***** Given records *****
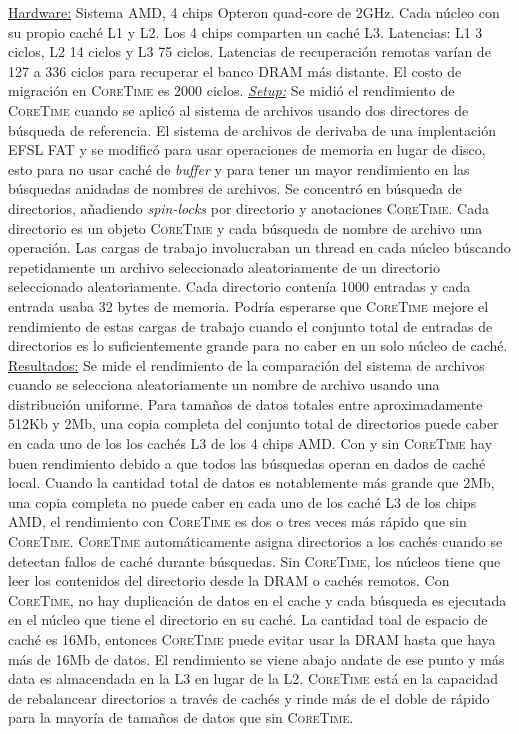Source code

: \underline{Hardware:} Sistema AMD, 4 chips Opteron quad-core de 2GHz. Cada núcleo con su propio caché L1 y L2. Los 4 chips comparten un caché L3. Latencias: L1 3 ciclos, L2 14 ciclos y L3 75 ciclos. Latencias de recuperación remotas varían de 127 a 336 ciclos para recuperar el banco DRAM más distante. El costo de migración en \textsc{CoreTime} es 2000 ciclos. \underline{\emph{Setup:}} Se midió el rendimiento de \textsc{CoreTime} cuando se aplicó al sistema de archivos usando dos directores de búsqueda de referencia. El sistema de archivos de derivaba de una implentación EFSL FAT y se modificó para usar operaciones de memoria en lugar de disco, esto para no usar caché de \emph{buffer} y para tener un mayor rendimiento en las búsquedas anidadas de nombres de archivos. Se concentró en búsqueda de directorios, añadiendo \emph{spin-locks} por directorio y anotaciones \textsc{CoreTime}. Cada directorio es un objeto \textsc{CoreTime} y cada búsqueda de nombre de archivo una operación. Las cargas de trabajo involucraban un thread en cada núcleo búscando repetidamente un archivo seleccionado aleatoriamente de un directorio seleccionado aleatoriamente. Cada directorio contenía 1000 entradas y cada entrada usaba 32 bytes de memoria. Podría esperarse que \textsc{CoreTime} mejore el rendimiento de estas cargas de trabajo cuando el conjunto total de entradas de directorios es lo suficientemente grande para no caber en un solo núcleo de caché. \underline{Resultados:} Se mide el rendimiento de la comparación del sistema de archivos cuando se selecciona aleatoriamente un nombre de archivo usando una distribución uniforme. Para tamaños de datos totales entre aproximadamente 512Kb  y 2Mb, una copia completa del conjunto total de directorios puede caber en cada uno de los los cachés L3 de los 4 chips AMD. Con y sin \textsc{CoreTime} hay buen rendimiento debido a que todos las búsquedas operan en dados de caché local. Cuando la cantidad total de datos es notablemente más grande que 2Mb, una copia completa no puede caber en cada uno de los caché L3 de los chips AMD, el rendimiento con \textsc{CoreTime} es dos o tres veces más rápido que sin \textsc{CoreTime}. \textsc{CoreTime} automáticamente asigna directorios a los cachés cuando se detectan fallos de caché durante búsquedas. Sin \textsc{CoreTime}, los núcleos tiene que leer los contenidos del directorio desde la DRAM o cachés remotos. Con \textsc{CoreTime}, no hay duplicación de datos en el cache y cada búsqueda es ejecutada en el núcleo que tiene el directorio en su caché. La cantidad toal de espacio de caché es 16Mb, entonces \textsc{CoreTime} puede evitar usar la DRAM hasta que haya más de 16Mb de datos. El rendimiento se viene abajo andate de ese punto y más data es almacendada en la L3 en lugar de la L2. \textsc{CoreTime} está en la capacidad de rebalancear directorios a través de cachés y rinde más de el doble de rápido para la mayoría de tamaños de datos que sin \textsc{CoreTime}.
*****
***** Given records *****
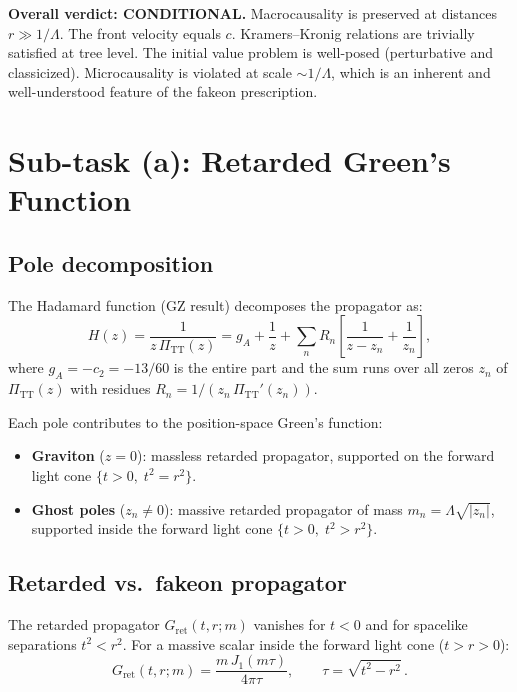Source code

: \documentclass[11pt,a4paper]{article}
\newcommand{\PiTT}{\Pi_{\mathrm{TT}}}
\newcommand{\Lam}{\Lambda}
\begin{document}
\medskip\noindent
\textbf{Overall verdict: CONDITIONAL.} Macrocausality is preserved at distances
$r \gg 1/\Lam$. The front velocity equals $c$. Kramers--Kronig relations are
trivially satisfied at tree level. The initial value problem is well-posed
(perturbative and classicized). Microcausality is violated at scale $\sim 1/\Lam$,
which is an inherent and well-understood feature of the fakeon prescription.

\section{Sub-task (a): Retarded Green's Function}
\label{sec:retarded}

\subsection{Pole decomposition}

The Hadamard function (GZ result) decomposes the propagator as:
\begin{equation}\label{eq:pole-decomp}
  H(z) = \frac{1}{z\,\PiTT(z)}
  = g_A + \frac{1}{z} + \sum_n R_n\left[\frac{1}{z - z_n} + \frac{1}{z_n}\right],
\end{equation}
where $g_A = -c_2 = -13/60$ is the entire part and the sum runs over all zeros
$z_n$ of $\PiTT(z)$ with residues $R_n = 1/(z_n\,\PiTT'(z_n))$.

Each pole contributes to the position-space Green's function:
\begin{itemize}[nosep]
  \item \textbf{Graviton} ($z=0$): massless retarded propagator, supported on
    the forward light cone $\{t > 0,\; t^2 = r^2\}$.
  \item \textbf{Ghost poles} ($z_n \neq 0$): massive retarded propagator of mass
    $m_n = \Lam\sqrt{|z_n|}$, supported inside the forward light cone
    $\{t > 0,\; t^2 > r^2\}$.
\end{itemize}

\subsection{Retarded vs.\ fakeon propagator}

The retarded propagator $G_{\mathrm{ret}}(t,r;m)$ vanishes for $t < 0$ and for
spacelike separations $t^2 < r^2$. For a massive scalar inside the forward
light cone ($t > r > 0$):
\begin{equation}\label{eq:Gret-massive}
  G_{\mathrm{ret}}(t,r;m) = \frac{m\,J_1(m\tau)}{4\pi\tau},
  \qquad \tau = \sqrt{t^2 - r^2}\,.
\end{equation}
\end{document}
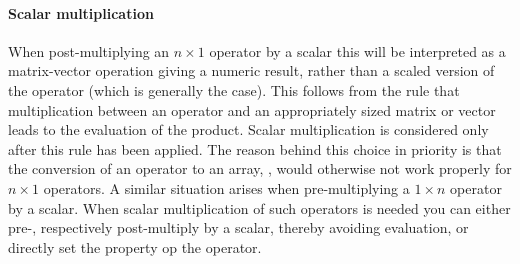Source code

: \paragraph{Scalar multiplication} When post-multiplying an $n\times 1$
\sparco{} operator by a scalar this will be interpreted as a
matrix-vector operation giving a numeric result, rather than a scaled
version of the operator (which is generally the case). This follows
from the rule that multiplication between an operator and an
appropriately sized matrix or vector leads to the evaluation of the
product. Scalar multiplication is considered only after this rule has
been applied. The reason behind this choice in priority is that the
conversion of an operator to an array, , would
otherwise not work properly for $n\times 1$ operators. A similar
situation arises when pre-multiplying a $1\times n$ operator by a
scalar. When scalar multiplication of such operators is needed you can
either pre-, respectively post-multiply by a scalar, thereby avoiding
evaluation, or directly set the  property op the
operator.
*****
**Your goal**
Give back, exactly as written, the stretch from the line with "The Hadamard function" through the line with "where $g_A = -c_2", and no other lines from the records above.

**Answer for this exercise**
The Hadamard function (GZ result) decomposes the propagator as:
\begin{equation}\label{eq:pole-decomp}
  H(z) = \frac{1}{z\,\PiTT(z)}
  = g_A + \frac{1}{z} + \sum_n R_n\left[\frac{1}{z - z_n} + \frac{1}{z_n}\right],
\end{equation}
where $g_A = -c_2 = -13/60$ is the entire part and the sum runs over all zeros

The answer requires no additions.